## Prompt
Every line containing the string "directory" is to be copied from the records.

(Dataset items)
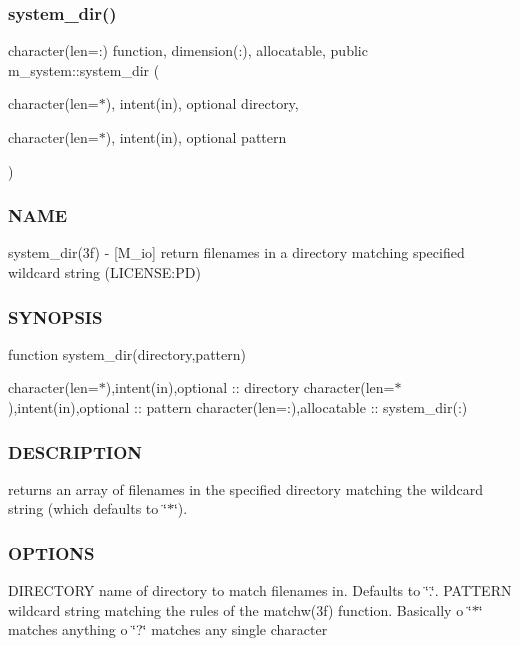 \subsubsection{\texorpdfstring{system\+\_\+dir()}{system\_dir()}}
{\footnotesize\ttfamily character(len=\+:) function, dimension(\+:), allocatable, public m\+\_\+system\+::system\+\_\+dir (\begin{DoxyParamCaption}\item[{character(len=$\ast$), intent(in), optional}]{directory,  }\item[{character(len=$\ast$), intent(in), optional}]{pattern }\end{DoxyParamCaption})}



\subsubsection*{N\+A\+ME}

system\+\_\+dir(3f) -\/ \mbox{[}M\+\_\+io\mbox{]} return filenames in a directory matching specified wildcard string (L\+I\+C\+E\+N\+SE\+:PD) 

\subsubsection*{S\+Y\+N\+O\+P\+S\+IS}

function system\+\_\+dir(directory,pattern)

character(len=$\ast$),intent(in),optional \+:\+: directory character(len=$\ast$),intent(in),optional \+:\+: pattern character(len=\+:),allocatable \+:\+: system\+\_\+dir(\+:)

\subsubsection*{D\+E\+S\+C\+R\+I\+P\+T\+I\+ON}

returns an array of filenames in the specified directory matching the wildcard string (which defaults to \char`\"{}$\ast$\char`\"{}).

\subsubsection*{O\+P\+T\+I\+O\+NS}

D\+I\+R\+E\+C\+T\+O\+RY name of directory to match filenames in. Defaults to \char`\"{}.\char`\"{}. P\+A\+T\+T\+E\+RN wildcard string matching the rules of the matchw(3f) function. Basically o \char`\"{}$\ast$\char`\"{} matches anything o \char`\"{}?\char`\"{} matches any single character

## Exercise response
{\footnotesize\ttfamily character(len=\+:) function, dimension(\+:), allocatable, public m\+\_\+system\+::system\+\_\+dir (\begin{DoxyParamCaption}\item[{character(len=$\ast$), intent(in), optional}]{directory,  }\item[{character(len=$\ast$), intent(in), optional}]{pattern }\end{DoxyParamCaption})}
system\+\_\+dir(3f) -\/ \mbox{[}M\+\_\+io\mbox{]} return filenames in a directory matching specified wildcard string (L\+I\+C\+E\+N\+SE\+:PD) 
function system\+\_\+dir(directory,pattern)
character(len=$\ast$),intent(in),optional \+:\+: directory character(len=$\ast$),intent(in),optional \+:\+: pattern character(len=\+:),allocatable \+:\+: system\+\_\+dir(\+:)
returns an array of filenames in the specified directory matching the wildcard string (which defaults to \char`\"{}$\ast$\char`\"{}).
D\+I\+R\+E\+C\+T\+O\+RY name of directory to match filenames in. Defaults to \char`\"{}.\char`\"{}. P\+A\+T\+T\+E\+RN wildcard string matching the rules of the matchw(3f) function. Basically o \char`\"{}$\ast$\char`\"{} matches anything o \char`\"{}?\char`\"{} matches any single character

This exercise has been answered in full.